Saved entries
-=-=-=-=-
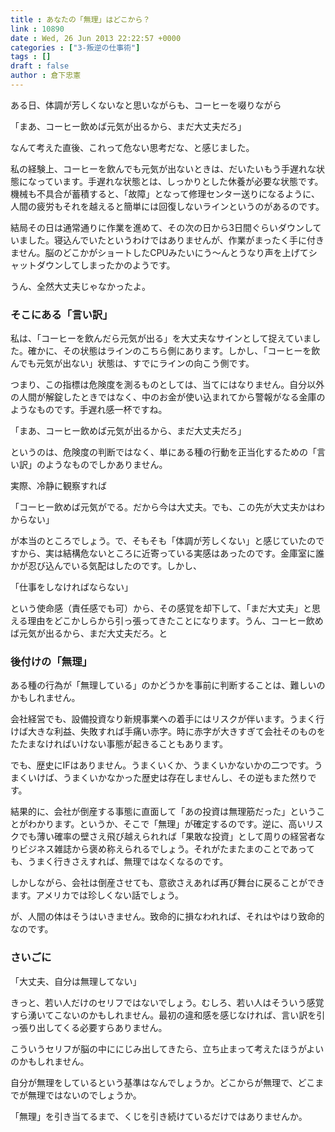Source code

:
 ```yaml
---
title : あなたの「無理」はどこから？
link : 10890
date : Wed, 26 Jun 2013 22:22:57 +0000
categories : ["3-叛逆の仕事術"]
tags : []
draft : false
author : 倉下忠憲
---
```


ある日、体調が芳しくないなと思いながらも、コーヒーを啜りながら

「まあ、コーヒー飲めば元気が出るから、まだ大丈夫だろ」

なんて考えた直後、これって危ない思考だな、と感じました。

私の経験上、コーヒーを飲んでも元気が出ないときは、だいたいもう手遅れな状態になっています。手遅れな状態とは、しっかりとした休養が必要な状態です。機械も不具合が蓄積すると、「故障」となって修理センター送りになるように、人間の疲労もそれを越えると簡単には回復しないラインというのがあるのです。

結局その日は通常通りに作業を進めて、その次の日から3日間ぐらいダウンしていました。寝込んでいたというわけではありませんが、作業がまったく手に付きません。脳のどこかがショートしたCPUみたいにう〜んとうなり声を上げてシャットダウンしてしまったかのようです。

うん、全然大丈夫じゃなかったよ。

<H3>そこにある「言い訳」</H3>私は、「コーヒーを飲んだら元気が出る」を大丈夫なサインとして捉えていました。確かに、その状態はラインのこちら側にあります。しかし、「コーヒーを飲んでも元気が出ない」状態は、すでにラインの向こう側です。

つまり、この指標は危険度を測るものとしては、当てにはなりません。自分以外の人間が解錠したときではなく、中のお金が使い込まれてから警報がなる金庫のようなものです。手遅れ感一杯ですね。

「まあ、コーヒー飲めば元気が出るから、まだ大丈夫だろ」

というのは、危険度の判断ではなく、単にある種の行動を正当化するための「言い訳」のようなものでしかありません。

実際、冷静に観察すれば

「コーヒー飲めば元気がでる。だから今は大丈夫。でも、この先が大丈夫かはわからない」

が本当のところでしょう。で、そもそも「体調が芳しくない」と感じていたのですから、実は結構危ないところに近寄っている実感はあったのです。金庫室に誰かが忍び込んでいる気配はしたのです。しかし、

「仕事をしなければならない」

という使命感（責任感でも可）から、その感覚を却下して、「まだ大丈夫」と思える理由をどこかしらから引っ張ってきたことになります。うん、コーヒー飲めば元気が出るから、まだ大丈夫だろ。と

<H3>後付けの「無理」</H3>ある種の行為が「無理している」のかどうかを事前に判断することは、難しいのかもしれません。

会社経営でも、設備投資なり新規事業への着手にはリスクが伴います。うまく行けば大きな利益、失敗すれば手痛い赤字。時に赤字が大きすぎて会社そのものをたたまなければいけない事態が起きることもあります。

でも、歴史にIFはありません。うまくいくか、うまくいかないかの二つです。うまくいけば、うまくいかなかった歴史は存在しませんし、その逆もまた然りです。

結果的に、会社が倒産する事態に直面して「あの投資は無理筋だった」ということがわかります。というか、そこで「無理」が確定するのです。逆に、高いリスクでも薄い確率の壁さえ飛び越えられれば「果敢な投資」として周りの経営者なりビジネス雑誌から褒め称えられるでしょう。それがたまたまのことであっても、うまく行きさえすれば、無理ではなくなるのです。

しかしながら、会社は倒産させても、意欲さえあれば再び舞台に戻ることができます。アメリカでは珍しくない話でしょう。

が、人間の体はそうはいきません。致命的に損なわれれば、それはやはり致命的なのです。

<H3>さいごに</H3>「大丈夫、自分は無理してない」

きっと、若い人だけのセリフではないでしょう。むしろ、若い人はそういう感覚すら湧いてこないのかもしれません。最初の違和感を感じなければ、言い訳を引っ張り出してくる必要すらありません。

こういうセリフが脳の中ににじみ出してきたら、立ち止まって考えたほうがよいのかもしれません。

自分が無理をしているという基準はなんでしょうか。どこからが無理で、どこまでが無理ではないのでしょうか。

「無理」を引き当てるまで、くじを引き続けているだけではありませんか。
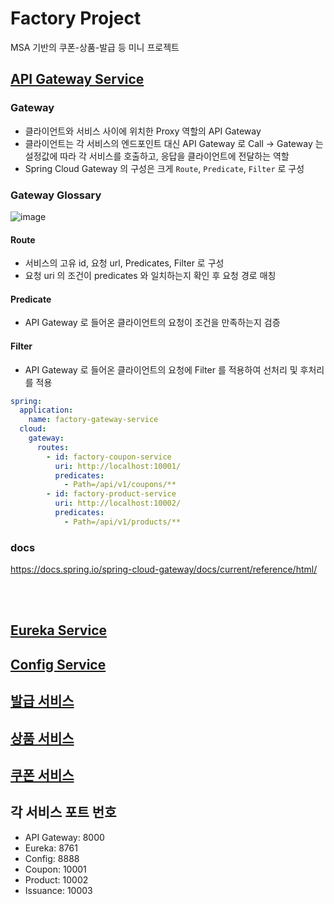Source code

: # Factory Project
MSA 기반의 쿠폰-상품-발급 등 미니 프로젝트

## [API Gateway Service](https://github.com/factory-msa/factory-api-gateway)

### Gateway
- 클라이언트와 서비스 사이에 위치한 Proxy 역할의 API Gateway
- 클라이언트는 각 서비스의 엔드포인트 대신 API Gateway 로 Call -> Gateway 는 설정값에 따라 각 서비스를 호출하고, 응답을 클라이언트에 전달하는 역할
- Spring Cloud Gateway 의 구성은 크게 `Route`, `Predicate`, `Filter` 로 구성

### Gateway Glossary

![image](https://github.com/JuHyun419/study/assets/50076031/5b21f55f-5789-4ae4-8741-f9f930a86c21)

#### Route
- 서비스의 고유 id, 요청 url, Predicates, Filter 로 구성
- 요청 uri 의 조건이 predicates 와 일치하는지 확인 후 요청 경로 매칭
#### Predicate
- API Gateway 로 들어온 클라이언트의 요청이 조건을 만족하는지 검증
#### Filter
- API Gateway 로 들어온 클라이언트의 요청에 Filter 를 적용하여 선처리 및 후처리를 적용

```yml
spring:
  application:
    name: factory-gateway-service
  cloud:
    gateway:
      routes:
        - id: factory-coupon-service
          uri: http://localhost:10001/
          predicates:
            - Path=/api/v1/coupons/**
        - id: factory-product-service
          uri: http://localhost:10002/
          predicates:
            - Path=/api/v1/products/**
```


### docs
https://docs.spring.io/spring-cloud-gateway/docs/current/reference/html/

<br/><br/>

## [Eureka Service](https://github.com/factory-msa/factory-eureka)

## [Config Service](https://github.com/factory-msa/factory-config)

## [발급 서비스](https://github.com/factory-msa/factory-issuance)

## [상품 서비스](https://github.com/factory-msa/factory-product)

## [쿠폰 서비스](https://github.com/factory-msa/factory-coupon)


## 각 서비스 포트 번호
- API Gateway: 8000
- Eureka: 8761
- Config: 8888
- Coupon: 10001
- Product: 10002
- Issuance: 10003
-=-=-=-=-
◆ PROBLEM DESCRIPTION:
Repeat exactly the lines above from the one with "なんて考えた直後、これって危ない思考だな、と感じました。" up to and including the one with "<H3>さいごに</H3>「大丈夫、自分は無理してない」". No other line belongs in the reply.

◆ REPLY:
なんて考えた直後、これって危ない思考だな、と感じました。

私の経験上、コーヒーを飲んでも元気が出ないときは、だいたいもう手遅れな状態になっています。手遅れな状態とは、しっかりとした休養が必要な状態です。機械も不具合が蓄積すると、「故障」となって修理センター送りになるように、人間の疲労もそれを越えると簡単には回復しないラインというのがあるのです。

結局その日は通常通りに作業を進めて、その次の日から3日間ぐらいダウンしていました。寝込んでいたというわけではありませんが、作業がまったく手に付きません。脳のどこかがショートしたCPUみたいにう〜んとうなり声を上げてシャットダウンしてしまったかのようです。

うん、全然大丈夫じゃなかったよ。

<H3>そこにある「言い訳」</H3>私は、「コーヒーを飲んだら元気が出る」を大丈夫なサインとして捉えていました。確かに、その状態はラインのこちら側にあります。しかし、「コーヒーを飲んでも元気が出ない」状態は、すでにラインの向こう側です。

つまり、この指標は危険度を測るものとしては、当てにはなりません。自分以外の人間が解錠したときではなく、中のお金が使い込まれてから警報がなる金庫のようなものです。手遅れ感一杯ですね。

「まあ、コーヒー飲めば元気が出るから、まだ大丈夫だろ」

というのは、危険度の判断ではなく、単にある種の行動を正当化するための「言い訳」のようなものでしかありません。

実際、冷静に観察すれば

「コーヒー飲めば元気がでる。だから今は大丈夫。でも、この先が大丈夫かはわからない」

が本当のところでしょう。で、そもそも「体調が芳しくない」と感じていたのですから、実は結構危ないところに近寄っている実感はあったのです。金庫室に誰かが忍び込んでいる気配はしたのです。しかし、

「仕事をしなければならない」

という使命感（責任感でも可）から、その感覚を却下して、「まだ大丈夫」と思える理由をどこかしらから引っ張ってきたことになります。うん、コーヒー飲めば元気が出るから、まだ大丈夫だろ。と

<H3>後付けの「無理」</H3>ある種の行為が「無理している」のかどうかを事前に判断することは、難しいのかもしれません。

会社経営でも、設備投資なり新規事業への着手にはリスクが伴います。うまく行けば大きな利益、失敗すれば手痛い赤字。時に赤字が大きすぎて会社そのものをたたまなければいけない事態が起きることもあります。

でも、歴史にIFはありません。うまくいくか、うまくいかないかの二つです。うまくいけば、うまくいかなかった歴史は存在しませんし、その逆もまた然りです。

結果的に、会社が倒産する事態に直面して「あの投資は無理筋だった」ということがわかります。というか、そこで「無理」が確定するのです。逆に、高いリスクでも薄い確率の壁さえ飛び越えられれば「果敢な投資」として周りの経営者なりビジネス雑誌から褒め称えられるでしょう。それがたまたまのことであっても、うまく行きさえすれば、無理ではなくなるのです。

しかしながら、会社は倒産させても、意欲さえあれば再び舞台に戻ることができます。アメリカでは珍しくない話でしょう。

が、人間の体はそうはいきません。致命的に損なわれれば、それはやはり致命的なのです。

<H3>さいごに</H3>「大丈夫、自分は無理してない」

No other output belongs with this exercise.